Exercise inputs:
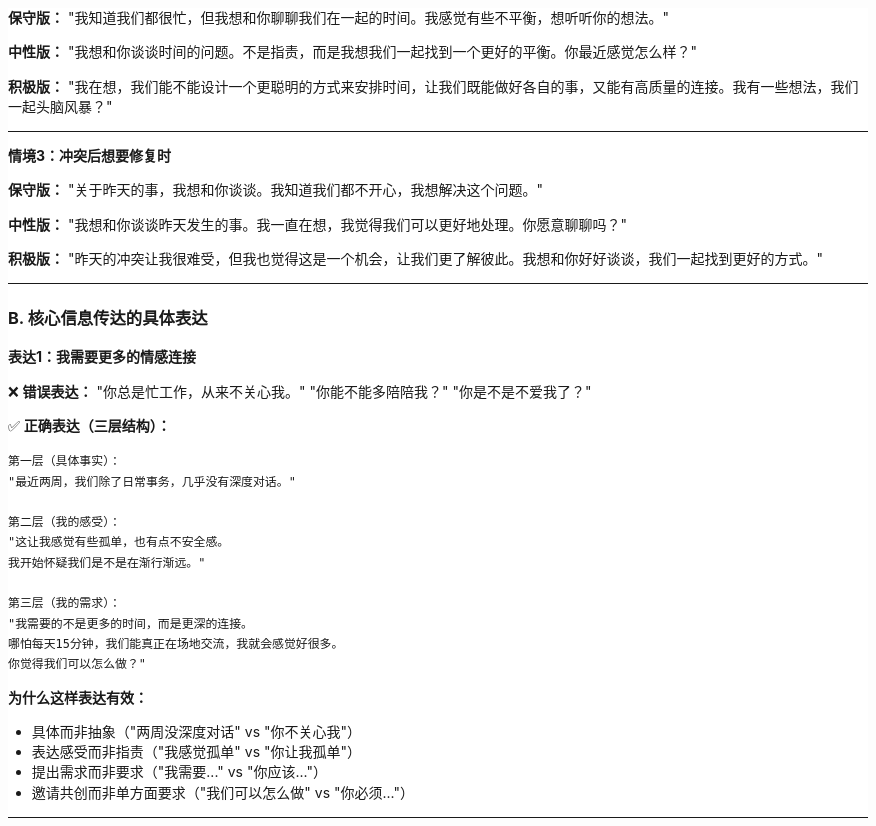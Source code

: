 **保守版：**
"我知道我们都很忙，但我想和你聊聊我们在一起的时间。我感觉有些不平衡，想听听你的想法。"

**中性版：**
"我想和你谈谈时间的问题。不是指责，而是我想我们一起找到一个更好的平衡。你最近感觉怎么样？"

**积极版：**
"我在想，我们能不能设计一个更聪明的方式来安排时间，让我们既能做好各自的事，又能有高质量的连接。我有一些想法，我们一起头脑风暴？"

---

**情境3：冲突后想要修复时**

**保守版：**
"关于昨天的事，我想和你谈谈。我知道我们都不开心，我想解决这个问题。"

**中性版：**
"我想和你谈谈昨天发生的事。我一直在想，我觉得我们可以更好地处理。你愿意聊聊吗？"

**积极版：**
"昨天的冲突让我很难受，但我也觉得这是一个机会，让我们更了解彼此。我想和你好好谈谈，我们一起找到更好的方式。"

---

### B. 核心信息传达的具体表达

**表达1：我需要更多的情感连接**

❌ **错误表达：**
"你总是忙工作，从来不关心我。"
"你能不能多陪陪我？"
"你是不是不爱我了？"

✅ **正确表达（三层结构）：**

```
第一层（具体事实）：
"最近两周，我们除了日常事务，几乎没有深度对话。"

第二层（我的感受）：
"这让我感觉有些孤单，也有点不安全感。
我开始怀疑我们是不是在渐行渐远。"

第三层（我的需求）：
"我需要的不是更多的时间，而是更深的连接。
哪怕每天15分钟，我们能真正在场地交流，我就会感觉好很多。
你觉得我们可以怎么做？"
```

**为什么这样表达有效：**
- 具体而非抽象（"两周没深度对话" vs "你不关心我"）
- 表达感受而非指责（"我感觉孤单" vs "你让我孤单"）
- 提出需求而非要求（"我需要..." vs "你应该..."）
- 邀请共创而非单方面要求（"我们可以怎么做" vs "你必须..."）

---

What you will do: Leave the pictures out and print every record exactly.

Your solution:
Source code

: **保守版：**
"我知道我们都很忙，但我想和你聊聊我们在一起的时间。我感觉有些不平衡，想听听你的想法。"

**中性版：**
"我想和你谈谈时间的问题。不是指责，而是我想我们一起找到一个更好的平衡。你最近感觉怎么样？"

**积极版：**
"我在想，我们能不能设计一个更聪明的方式来安排时间，让我们既能做好各自的事，又能有高质量的连接。我有一些想法，我们一起头脑风暴？"

---

**情境3：冲突后想要修复时**

**保守版：**
"关于昨天的事，我想和你谈谈。我知道我们都不开心，我想解决这个问题。"

**中性版：**
"我想和你谈谈昨天发生的事。我一直在想，我觉得我们可以更好地处理。你愿意聊聊吗？"

**积极版：**
"昨天的冲突让我很难受，但我也觉得这是一个机会，让我们更了解彼此。我想和你好好谈谈，我们一起找到更好的方式。"

---

### B. 核心信息传达的具体表达

**表达1：我需要更多的情感连接**

❌ **错误表达：**
"你总是忙工作，从来不关心我。"
"你能不能多陪陪我？"
"你是不是不爱我了？"

✅ **正确表达（三层结构）：**

```
第一层（具体事实）：
"最近两周，我们除了日常事务，几乎没有深度对话。"

第二层（我的感受）：
"这让我感觉有些孤单，也有点不安全感。
我开始怀疑我们是不是在渐行渐远。"

第三层（我的需求）：
"我需要的不是更多的时间，而是更深的连接。
哪怕每天15分钟，我们能真正在场地交流，我就会感觉好很多。
你觉得我们可以怎么做？"
```

**为什么这样表达有效：**
- 具体而非抽象（"两周没深度对话" vs "你不关心我"）
- 表达感受而非指责（"我感觉孤单" vs "你让我孤单"）
- 提出需求而非要求（"我需要..." vs "你应该..."）
- 邀请共创而非单方面要求（"我们可以怎么做" vs "你必须..."）

---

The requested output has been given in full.